— ABOUT THIS TASK —
From the entries that follow, work out how many lines contain "stretchr". Write the number only.

**** RECORDS PROVIDED

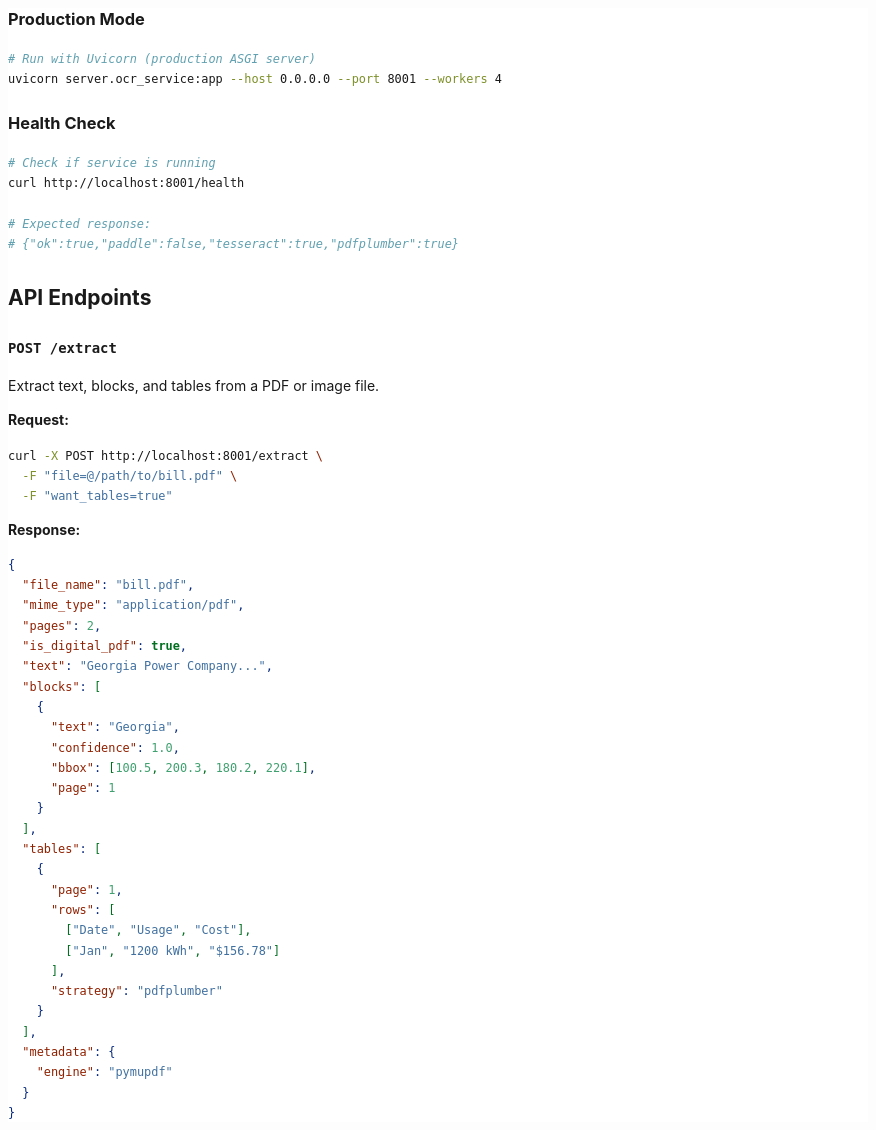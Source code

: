 ### Production Mode
```bash
# Run with Uvicorn (production ASGI server)
uvicorn server.ocr_service:app --host 0.0.0.0 --port 8001 --workers 4
```

### Health Check
```bash
# Check if service is running
curl http://localhost:8001/health

# Expected response:
# {"ok":true,"paddle":false,"tesseract":true,"pdfplumber":true}
```

## API Endpoints

### `POST /extract`

Extract text, blocks, and tables from a PDF or image file.

**Request:**
```bash
curl -X POST http://localhost:8001/extract \
  -F "file=@/path/to/bill.pdf" \
  -F "want_tables=true"
```

**Response:**
```json
{
  "file_name": "bill.pdf",
  "mime_type": "application/pdf",
  "pages": 2,
  "is_digital_pdf": true,
  "text": "Georgia Power Company...",
  "blocks": [
    {
      "text": "Georgia",
      "confidence": 1.0,
      "bbox": [100.5, 200.3, 180.2, 220.1],
      "page": 1
    }
  ],
  "tables": [
    {
      "page": 1,
      "rows": [
        ["Date", "Usage", "Cost"],
        ["Jan", "1200 kWh", "$156.78"]
      ],
      "strategy": "pdfplumber"
    }
  ],
  "metadata": {
    "engine": "pymupdf"
  }
}
```
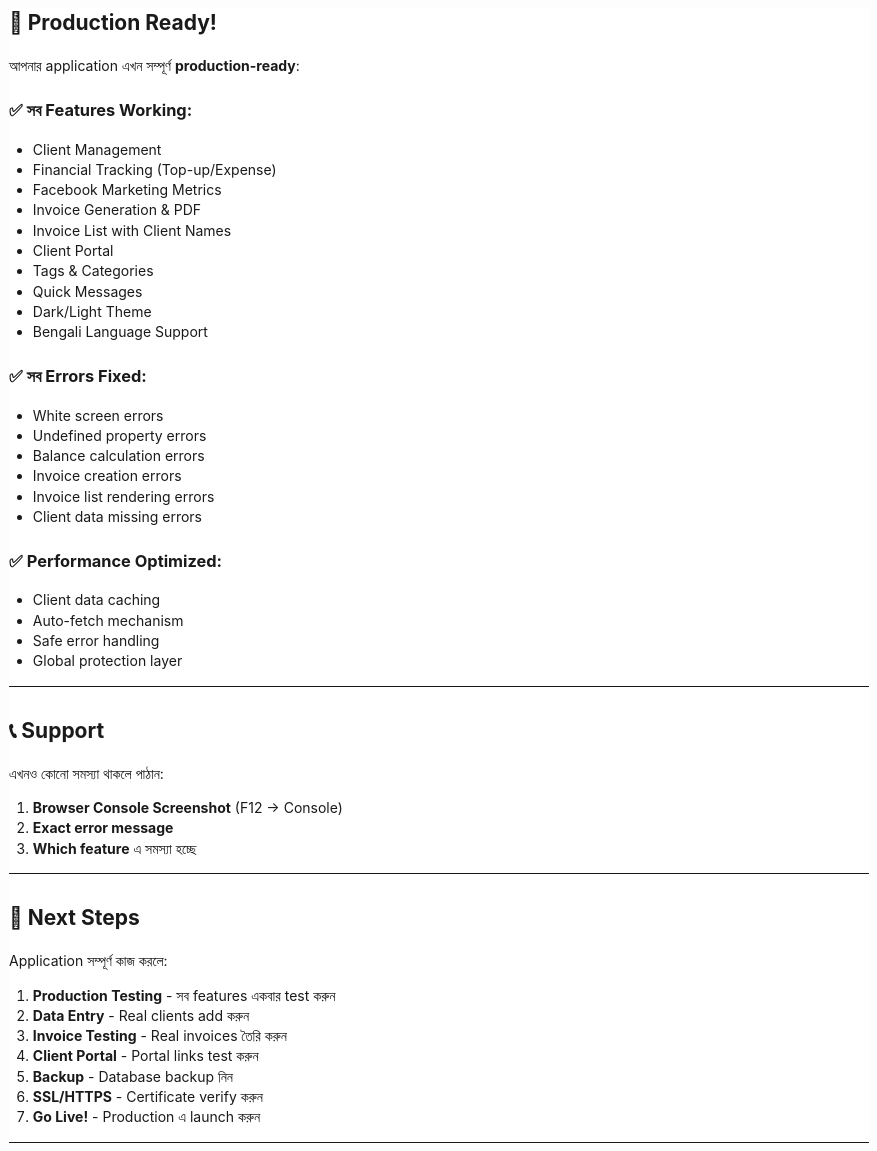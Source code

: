 
## 🚀 Production Ready!

আপনার application এখন সম্পূর্ণ **production-ready**:

### ✅ সব Features Working:
- Client Management
- Financial Tracking (Top-up/Expense)
- Facebook Marketing Metrics
- Invoice Generation & PDF
- Invoice List with Client Names
- Client Portal
- Tags & Categories
- Quick Messages
- Dark/Light Theme
- Bengali Language Support

### ✅ সব Errors Fixed:
- White screen errors
- Undefined property errors
- Balance calculation errors
- Invoice creation errors
- Invoice list rendering errors
- Client data missing errors

### ✅ Performance Optimized:
- Client data caching
- Auto-fetch mechanism
- Safe error handling
- Global protection layer

---

## 📞 Support

এখনও কোনো সমস্যা থাকলে পাঠান:
1. **Browser Console Screenshot** (F12 → Console)
2. **Exact error message** 
3. **Which feature** এ সমস্যা হচ্ছে

---

## 🎯 Next Steps

Application সম্পূর্ণ কাজ করলে:

1. **Production Testing** - সব features একবার test করুন
2. **Data Entry** - Real clients add করুন
3. **Invoice Testing** - Real invoices তৈরি করুন
4. **Client Portal** - Portal links test করুন
5. **Backup** - Database backup নিন
6. **SSL/HTTPS** - Certificate verify করুন
7. **Go Live!** - Production এ launch করুন

---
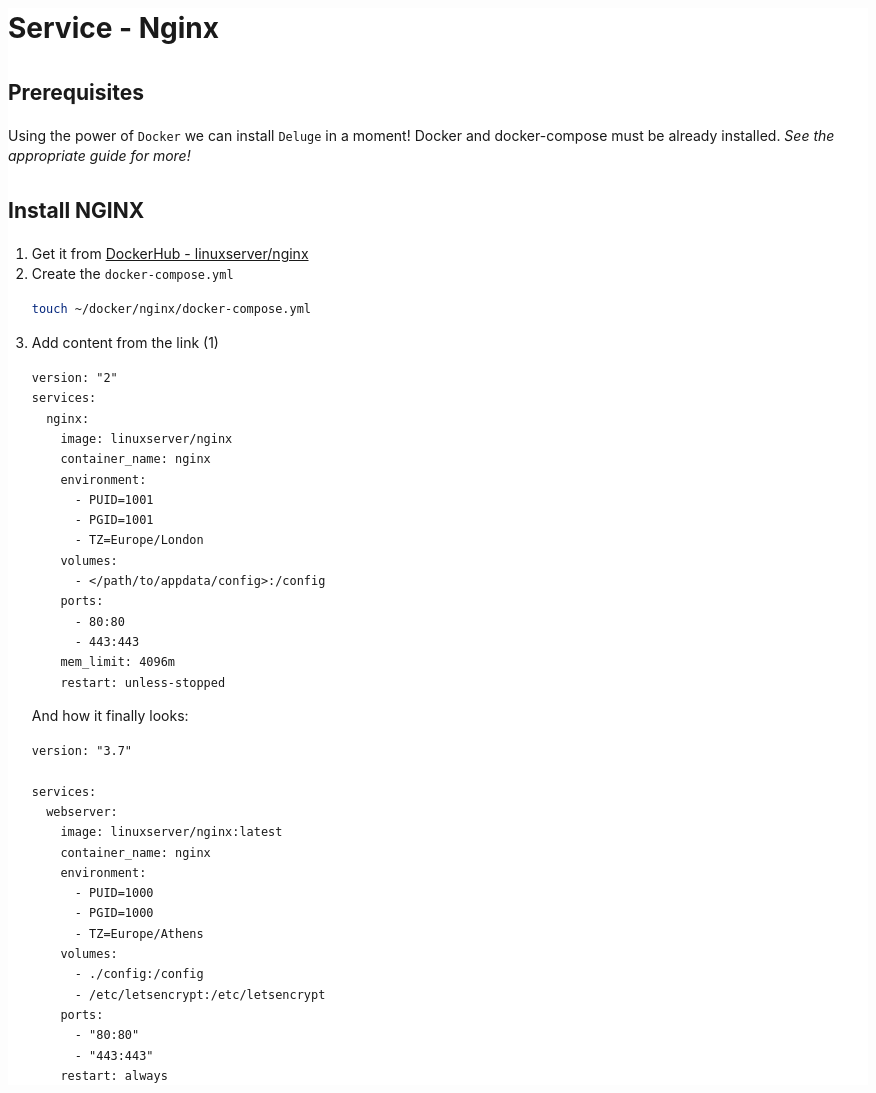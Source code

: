 # Service - Nginx

## Prerequisites
Using the power of `Docker` we can install `Deluge` in a moment!
Docker and docker-compose must be already installed. 
_See the appropriate guide for more!_

## Install NGINX
1. Get it from [DockerHub - linuxserver/nginx](https://hub.docker.com/r/linuxserver/nginx)
2. Create the `docker-compose.yml`
    ```bash
    touch ~/docker/nginx/docker-compose.yml
    ```
3.  Add content from the link (1)
    ```docker
    version: "2"
    services:
      nginx:
        image: linuxserver/nginx
        container_name: nginx
        environment:
          - PUID=1001
          - PGID=1001
          - TZ=Europe/London
        volumes:
          - </path/to/appdata/config>:/config
        ports:
          - 80:80
          - 443:443
        mem_limit: 4096m
        restart: unless-stopped
    ```
    And how it finally looks:
    ```docker
    version: "3.7"
    
    services:
      webserver:
        image: linuxserver/nginx:latest
        container_name: nginx
        environment:
          - PUID=1000
          - PGID=1000
          - TZ=Europe/Athens
        volumes:
          - ./config:/config
          - /etc/letsencrypt:/etc/letsencrypt
        ports:
          - "80:80"
          - "443:443"
        restart: always
    ```

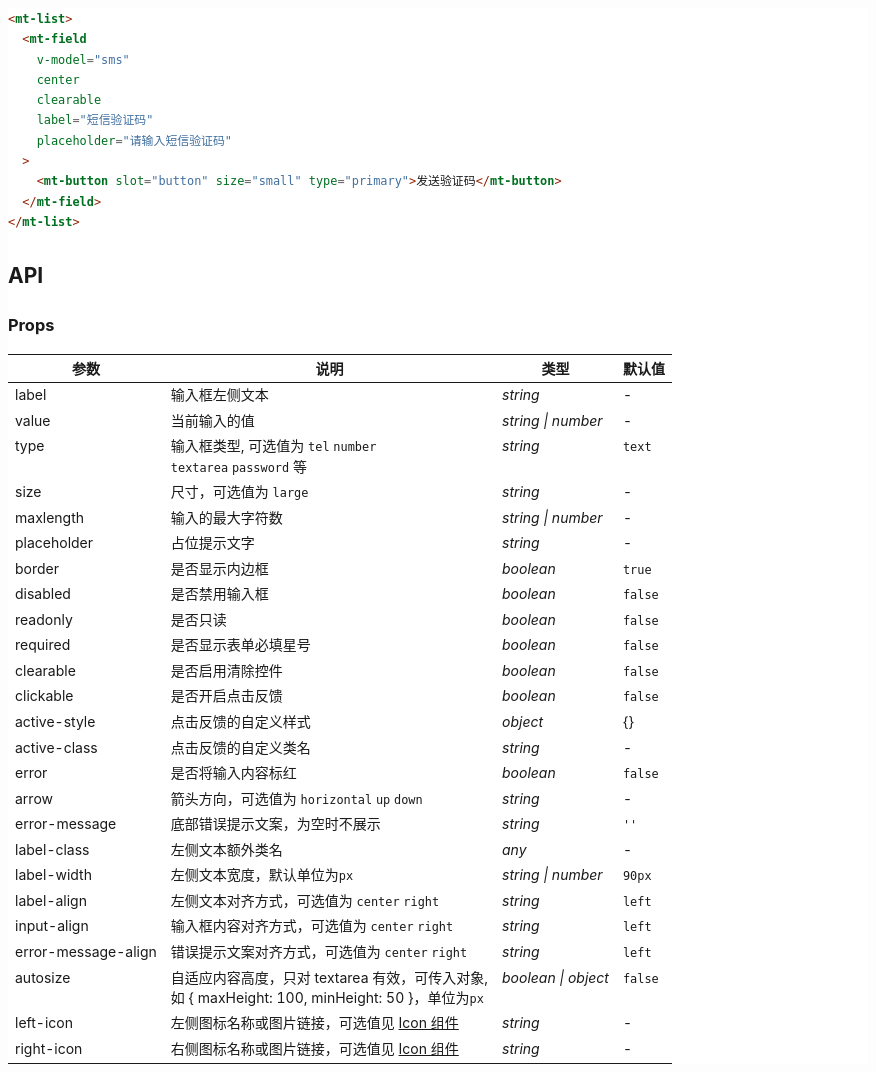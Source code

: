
 ```html
<mt-list>
  <mt-field
    v-model="sms"
    center
    clearable
    label="短信验证码"
    placeholder="请输入短信验证码"
  >
    <mt-button slot="button" size="small" type="primary">发送验证码</mt-button>
  </mt-field>
</mt-list>
```

## API

### Props

| 参数 | 说明 | 类型 | 默认值 |
|------|------|------|------|
| label | 输入框左侧文本 | *string* | - |
| value | 当前输入的值 | *string \| number* | - |
| type | 输入框类型, 可选值为 `tel` `number`<br>`textarea` `password` 等 | *string* | `text` |
| size | 尺寸，可选值为 `large` | *string* | - |
| maxlength | 输入的最大字符数 | *string \| number* | - |
| placeholder | 占位提示文字 | *string* | - |
| border | 是否显示内边框 | *boolean* | `true` |
| disabled | 是否禁用输入框 | *boolean* | `false` |
| readonly | 是否只读 | *boolean* | `false` |
| required | 是否显示表单必填星号 | *boolean* | `false` |
| clearable | 是否启用清除控件 | *boolean* | `false` |
| clickable | 是否开启点击反馈 | *boolean* | `false` |
| active-style | 点击反馈的自定义样式 | *object* | {} |
| active-class | 点击反馈的自定义类名 | *string* | - |
| error | 是否将输入内容标红 | *boolean* | `false` |
| arrow | 箭头方向，可选值为 `horizontal` `up` `down` | *string* | - |
| error-message | 底部错误提示文案，为空时不展示 | *string* | `''` |
| label-class | 左侧文本额外类名 | *any* | - |
| label-width | 左侧文本宽度，默认单位为`px` | *string \| number* | `90px` |
| label-align | 左侧文本对齐方式，可选值为 `center` `right` | *string* | `left` |
| input-align | 输入框内容对齐方式，可选值为 `center` `right` | *string* | `left` |
| error-message-align | 错误提示文案对齐方式，可选值为 `center` `right` | *string* | `left` |
| autosize | 自适应内容高度，只对 textarea 有效，可传入对象,<br>如 { maxHeight: 100, minHeight: 50 }，单位为`px` | *boolean \| object* | `false` |
| left-icon | 左侧图标名称或图片链接，可选值见 [Icon 组件](/#/zh-CN/icon) | *string* | - |
| right-icon | 右侧图标名称或图片链接，可选值见 [Icon 组件](/#/zh-CN/icon) | *string* | - |
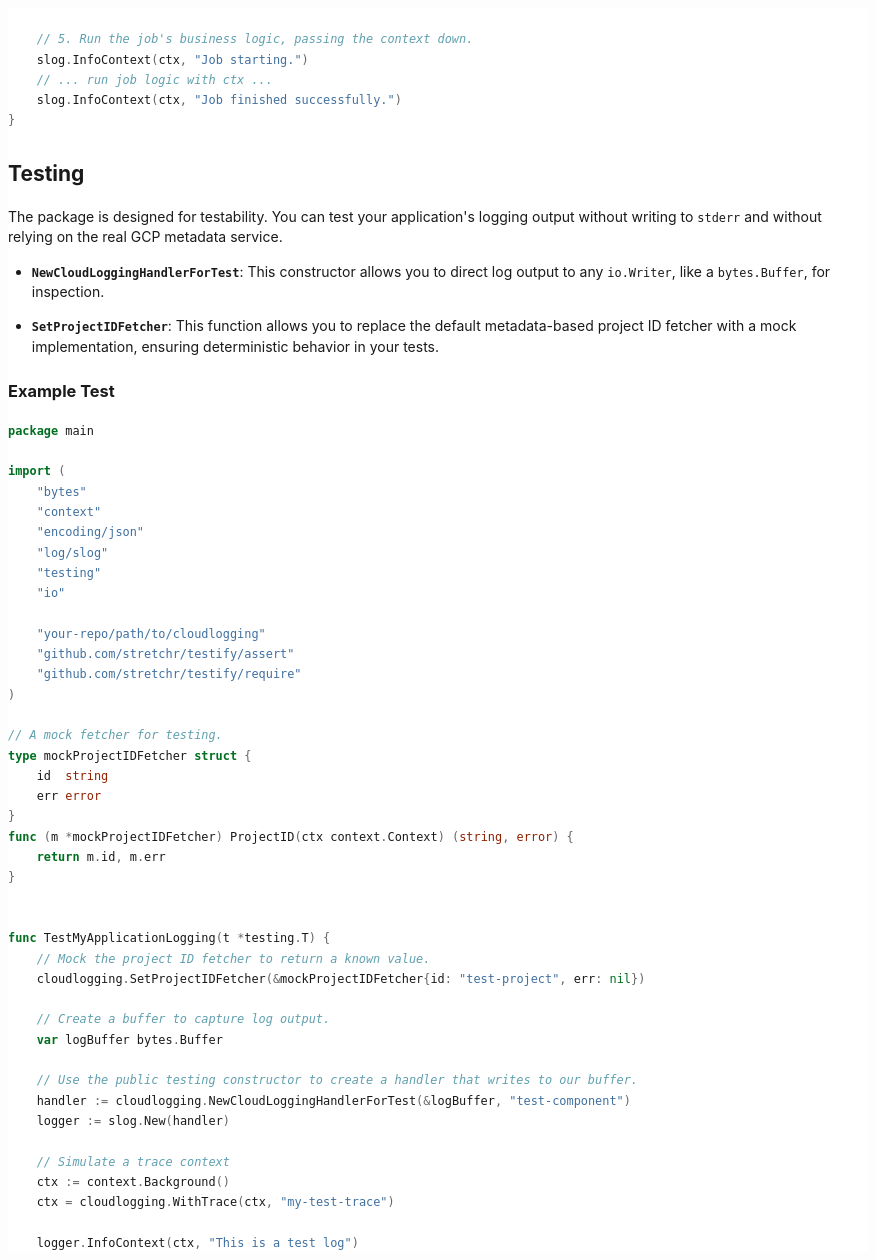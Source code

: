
 ```go

	// 5. Run the job's business logic, passing the context down.
	slog.InfoContext(ctx, "Job starting.")
	// ... run job logic with ctx ...
	slog.InfoContext(ctx, "Job finished successfully.")
}
```

## Testing

The package is designed for testability. You can test your application's logging output without writing to `stderr` and without relying on the real GCP metadata service.

-   **`NewCloudLoggingHandlerForTest`**: This constructor allows you to direct log output to any `io.Writer`, like a `bytes.Buffer`, for inspection.

-   **`SetProjectIDFetcher`**: This function allows you to replace the default metadata-based project ID fetcher with a mock implementation, ensuring deterministic behavior in your tests.

### Example Test

```go
package main

import (
	"bytes"
	"context"
	"encoding/json"
	"log/slog"
	"testing"
	"io"

	"your-repo/path/to/cloudlogging"
	"github.com/stretchr/testify/assert"
	"github.com/stretchr/testify/require"
)

// A mock fetcher for testing.
type mockProjectIDFetcher struct {
	id  string
	err error
}
func (m *mockProjectIDFetcher) ProjectID(ctx context.Context) (string, error) {
	return m.id, m.err
}


func TestMyApplicationLogging(t *testing.T) {
	// Mock the project ID fetcher to return a known value.
	cloudlogging.SetProjectIDFetcher(&mockProjectIDFetcher{id: "test-project", err: nil})

	// Create a buffer to capture log output.
	var logBuffer bytes.Buffer

	// Use the public testing constructor to create a handler that writes to our buffer.
	handler := cloudlogging.NewCloudLoggingHandlerForTest(&logBuffer, "test-component")
	logger := slog.New(handler)

	// Simulate a trace context
	ctx := context.Background()
	ctx = cloudlogging.WithTrace(ctx, "my-test-trace")

	logger.InfoContext(ctx, "This is a test log")

```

********

— TASK OUTPUT —
2